If the opening of overnight parking at Traxler Park is any indication, fears of homeless people trashing the area and preying on children have been greatly overblown.
The rallying cry of some residents who sought to prevent overnight parking happening at Palmer Park—“Save Palmer Park,” their signs read—seems downright cruel in the context of stories we heard during the first weekend at Traxler Park.
Two of the visitors were a mother and her girl. Tears came to the mother’s eyes as she explained her situation to Gazette reporter Frank Schultz.
“Raising kids, working and trying to find a place is hard for one person,” she said.
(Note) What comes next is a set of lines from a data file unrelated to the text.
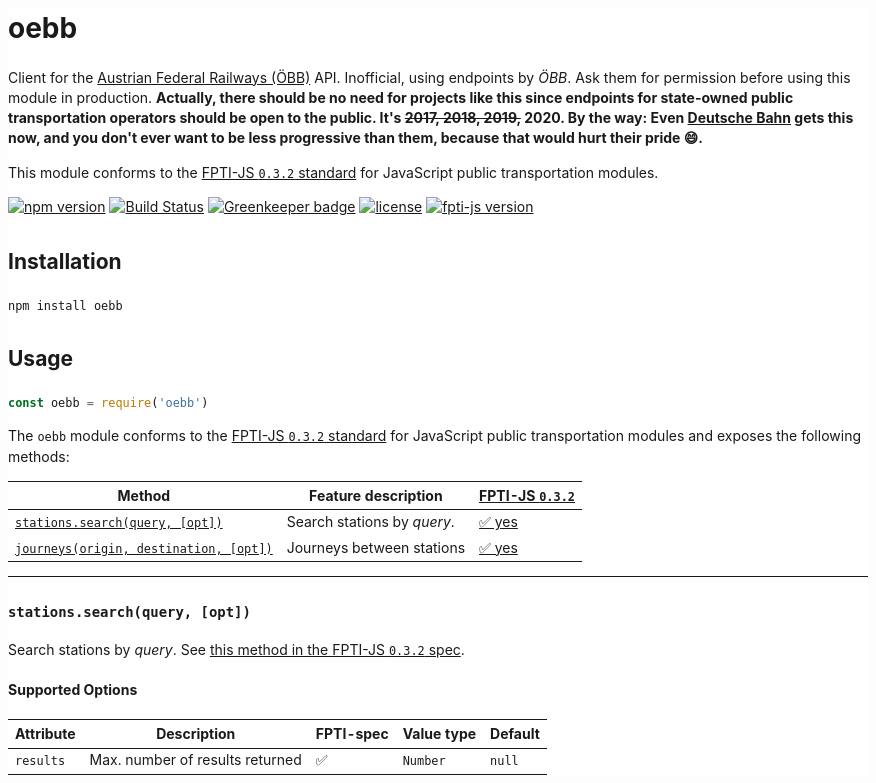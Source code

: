 # oebb

Client for the [Austrian Federal Railways (ÖBB)](https://oebb.at/) API. Inofficial, using endpoints by *ÖBB*. Ask them for permission before using this module in production. **Actually, there should be no need for projects like this since endpoints for state-owned public transportation operators should be open to the public. It's ~~2017, 2018, 2019,~~ 2020. By the way: Even [Deutsche Bahn](http://www.bahn.de/) gets this now, and you don't ever want to be less progressive than them, because that would hurt their pride 😄.**

This module conforms to the [FPTI-JS `0.3.2` standard](https://github.com/public-transport/fpti-js/tree/0.3.2) for JavaScript public transportation modules.

[![npm version](https://img.shields.io/npm/v/oebb.svg)](https://www.npmjs.com/package/oebb)
[![Build Status](https://travis-ci.org/juliuste/oebb.svg?branch=master)](https://travis-ci.org/juliuste/oebb)
[![Greenkeeper badge](https://badges.greenkeeper.io/juliuste/oebb.svg)](https://greenkeeper.io/)
[![license](https://img.shields.io/github/license/juliuste/oebb.svg?style=flat)](license)
[![fpti-js version](https://fpti-js.badges.juliustens.eu/badge/juliuste/oebb)](https://fpti-js.badges.juliustens.eu/link/juliuste/oebb)

## Installation

```shell
npm install oebb
```

## Usage

```js
const oebb = require('oebb')
```

The `oebb` module conforms to the [FPTI-JS `0.3.2` standard](https://github.com/public-transport/fpti-js/tree/0.3.2) for JavaScript public transportation modules and exposes the following methods:

Method | Feature description | [FPTI-JS `0.3.2`](https://github.com/public-transport/fpti-js/tree/0.3.2)
-------|---------------------|--------------------------------------------------------------------
[`stations.search(query, [opt])`](#stationssearchquery-opt) | Search stations by *query*. | [✅ yes](https://github.com/public-transport/fpti-js/blob/0.3.2/docs/stations-stops-regions.search.md)
[`journeys(origin, destination, [opt])`](#journeysorigin-destination-opt) | Journeys between stations | [✅ yes](https://github.com/public-transport/fpti-js/blob/0.3.2/docs/journeys.md)

---

### `stations.search(query, [opt])`

Search stations by *query*. See [this method in the FPTI-JS `0.3.2` spec](https://github.com/public-transport/fpti-js/blob/0.3.2/docs/stations-stops-regions.search.md).

#### Supported Options

Attribute | Description | FPTI-spec | Value type | Default
----------|-------------|------------|------------|--------
`results` | Max. number of results returned | ✅ | `Number` | `null`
Are this mother and daughter the kind of people some neighbors of Palmer Park so desperately wanted to keep out? The Save Palmer Park crowd became so filled with fear, it forgot to consider the humanity of the homeless. The group fixated on how overnight parking could hurt the park instead of how overnight parking could help people in need.
To be sure, the protest wasn’t one of Janesville’s finest moments.
Thankfully, the neighbors of Traxler Park didn’t protest like those near Palmer Park. Thankfully, they were receptive to at least trying overnight parking. The proposal adopted by the city council last month allows Janesville police to halt overnight parking if problems arise.
So far, so good, though it likely will take several weeks to determine the demand for this service and whether security concerns are manageable. Our hope is overnight parking will reduce people’s stress by eliminating their nightly search for a place to park. They now have a legal alternative instead of having to take their chances parking at a private lot.
Overnight parking at Traxler Park will help people such as Mary and Dave, who stayed there last weekend because shelters were full, they said. The couple expressed appreciation, in particular for the police presence.
“It means a lot. It really does,” said Mary, who declined to give her last name.
Many people protesting overnight parking claimed it would attract the criminal element. But the opposite might prove to be true because police are monitoring the area through a security camera and plan to regularly patrol the site.
Along with providing a safe place to sleep, the site will give social workers the opportunity to help people find more permanent shelter. Perhaps some might qualify for charitable programs, such as rental assistance.
Overnight parking isn’t the solution to homelessness, but its advocates never claimed it was. It is a small gesture but not an insignificant one. Those who shepherded this proposal through city council should take a bow. They could have abandoned the proposal altogether after people’s initial objections, but they persisted. They made a positive difference for the homeless—and the whole community.